6 October 2000
Speech to Leinster Society of Chartered Accountants
Speaking to the Leinster Society of Chartered Accountants, Mr. Charlie McCreevy, T.D., Minister for Finance, said:
"Today I would like to talk about the economic background against which the Budget is being prepared- the challenges and opportunities which the budget will seek to address."
Recent economic performance
Ireland has experienced one of the strongest and most sustained periods of growth in the industrialised world over the last few years and continues to exceed all expectations. Growth averaged over 8 per cent in the last five years.
At the time of last years’ Budget my Department and most other commentators expected the economy to slow. This was expected in response to the capacity constraints which are evident throughout the economy. Growth of 6.3 per cent was expected. It seems, however, that the out turn will be higher once more. The economy is now expected to grow by 8.3 per cent this year.
The reality of the global economy is that national governments have less influence on developments than in the past. Economic conditions are increasingly influenced by conditions internationally. During the ongoing debate on inflation this fact has been conveniently forgotten in some quarters.
However I believe that a prudent approach to the management of the public finances is important in maintaining growth. We intend to continue running significant budgetary surpluses in the period out to 2003 and, as you know, this Government are also committed to set aside an annual provision of 1 per cent of GNP to secure the pensions in retirement of a progressively ageing population. The present health of the public purse must continue if our economic performance is to be maintained in the years ahead.
One remarkable aspect of the recent economic performance is the increase in employment. Total employment grew by around 70,000 per year over the past 5 years. The unemployment rate continues to fall from around 16 per cent in 1993 towards 4 per cent today. This is an exceptional performance and well in excess of that of our European partners.
A pro-jobs pro-enterprise tax policy has also supported growth. This Government believes in rewarding work and promoting enterprise.
It is interesting to examine the reductions in taxation since Partnership began.
In 1987, the top rate of tax was 58% and the standard rate was 35%, and there was a middle rate of 48%
Today, the top rate of tax is now 44% and the standard rate is 22%.
Since 1997, we in this Government have reduced the top rate by 4 percentage points and the standard rate by 4 percentage points.
We have also increased personal allowances and the standard band while introducing tax credits and starting the first phase of individualisation. These policies have removed thousands from the tax net. They have also taken thousands more off the top rate of tax.
Taking account of reductions in taxation real average incomes of single people are up over 15 % since we took office. This is an average increase of almost 5 % per annum.
The take home pay of married one income couples with two children is up over 19 %, nearly 6 % per annum.
Pay Terms of PPF
Tax reductions have had a substantial impact. But pay increases are also having an effect in increasing living standards.
The first phase of increases under the Programme For Prosperity and Fairness came into effect on the first of October 2000. This provided for pay increases of 5.5 per cent.
Many sections of the public service also recieved an additional 3% under the "early settlers".

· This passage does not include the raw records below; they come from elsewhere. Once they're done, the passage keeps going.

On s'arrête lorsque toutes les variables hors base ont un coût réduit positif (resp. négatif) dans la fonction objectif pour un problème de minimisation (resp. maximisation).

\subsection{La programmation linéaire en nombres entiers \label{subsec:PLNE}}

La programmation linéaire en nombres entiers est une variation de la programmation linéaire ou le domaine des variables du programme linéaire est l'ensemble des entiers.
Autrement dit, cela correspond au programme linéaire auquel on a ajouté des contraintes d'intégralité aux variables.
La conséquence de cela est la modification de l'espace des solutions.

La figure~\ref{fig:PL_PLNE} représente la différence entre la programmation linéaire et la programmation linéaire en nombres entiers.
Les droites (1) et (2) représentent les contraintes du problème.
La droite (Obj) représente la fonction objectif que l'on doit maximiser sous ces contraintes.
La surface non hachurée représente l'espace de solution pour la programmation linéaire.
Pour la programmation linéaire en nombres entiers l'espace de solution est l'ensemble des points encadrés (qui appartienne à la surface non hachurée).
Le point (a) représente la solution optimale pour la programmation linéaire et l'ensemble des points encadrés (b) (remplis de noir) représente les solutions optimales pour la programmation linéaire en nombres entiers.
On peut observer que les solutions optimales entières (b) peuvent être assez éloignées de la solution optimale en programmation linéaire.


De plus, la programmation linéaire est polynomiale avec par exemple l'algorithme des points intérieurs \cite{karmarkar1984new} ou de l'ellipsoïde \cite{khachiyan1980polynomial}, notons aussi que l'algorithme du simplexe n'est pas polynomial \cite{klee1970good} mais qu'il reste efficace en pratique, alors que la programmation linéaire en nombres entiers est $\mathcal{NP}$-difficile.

The second phase of pay increases, of 5.5 per cent, under the Programme for Prosperity and Fairness is due to come into effect on the first of October 2001.
The third phase of increases, consisting of 4 per cent, will come into effect on the first of July 2002 and covers the final 9 months of the agreement.

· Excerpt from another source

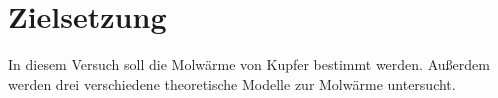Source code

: \section{Zielsetzung}
\label{sec:zielsetzung}
In diesem Versuch soll die Molwärme von Kupfer bestimmt werden. Außerdem werden drei verschiedene theoretische Modelle zur Molwärme untersucht.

The approach of increasing real take home pay through the combination of wage increases and tax cuts has served us well.
There are, of course, new challenges. We are all aware of the increased congestion and delays, the inability of the supply of housing to keep up with demand and the present rise in the rate of inflation.

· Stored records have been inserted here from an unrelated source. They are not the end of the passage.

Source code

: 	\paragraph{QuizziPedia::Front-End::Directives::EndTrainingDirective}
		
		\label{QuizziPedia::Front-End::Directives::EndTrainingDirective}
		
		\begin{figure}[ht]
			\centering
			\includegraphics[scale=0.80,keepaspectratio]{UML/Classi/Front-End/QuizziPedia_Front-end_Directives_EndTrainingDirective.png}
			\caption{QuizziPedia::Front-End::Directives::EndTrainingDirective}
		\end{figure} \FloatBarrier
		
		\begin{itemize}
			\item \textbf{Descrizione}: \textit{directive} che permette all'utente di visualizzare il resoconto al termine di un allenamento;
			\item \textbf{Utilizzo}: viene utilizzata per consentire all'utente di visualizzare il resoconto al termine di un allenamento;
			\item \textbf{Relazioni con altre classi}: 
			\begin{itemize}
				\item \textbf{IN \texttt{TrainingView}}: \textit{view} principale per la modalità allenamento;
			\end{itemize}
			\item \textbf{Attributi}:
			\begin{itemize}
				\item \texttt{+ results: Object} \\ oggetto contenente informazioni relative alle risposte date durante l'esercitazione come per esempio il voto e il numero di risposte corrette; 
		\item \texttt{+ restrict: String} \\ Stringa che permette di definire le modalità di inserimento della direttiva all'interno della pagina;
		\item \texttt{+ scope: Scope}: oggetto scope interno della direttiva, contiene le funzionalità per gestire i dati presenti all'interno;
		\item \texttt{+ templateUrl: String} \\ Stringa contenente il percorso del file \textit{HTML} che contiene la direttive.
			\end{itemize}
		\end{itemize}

Measures to combat inflation
This Government has acknowledged that the inflation challenge is a pressing one at present. We must always avoid any policies that would push up inflation. At the same time, we must be mindful of the problems facing people and businesses behind all the macroeconomics statistics.
We have to be careful, also, not to withdraw from our electoral and partnership commitments on tax and wages.
In tackling inflation, the Government is taking account of the role of every aspect of economic policy, from tax to competition, from price rules and the labour market. It is clear that the best defence against inflation is an even more open and flexible economy, where artificial barriers are minimised.
There will always be challenges in sustaining a strong economy and sound finances. These challenges and difficulties should not blind us to the tremendous opportunity we now have.
This is the context in which I will be framing December's budget, the fourth of five of this Government. It is the context in which we are addressing the issues of the day such as inflation, transport, childcare, tax policy, health and education services.
We will keep to our ambition that 80 per cent of taxpayers should pay tax on the standard rate only. With support from the social partners, we are introducing a single standard rate income tax band for all individual taxpayers. This is the type of transformation in people's financial situation and the tax system that the Government is making on the basis of our strong economy and its the type of transformation which can keep the economy strong!"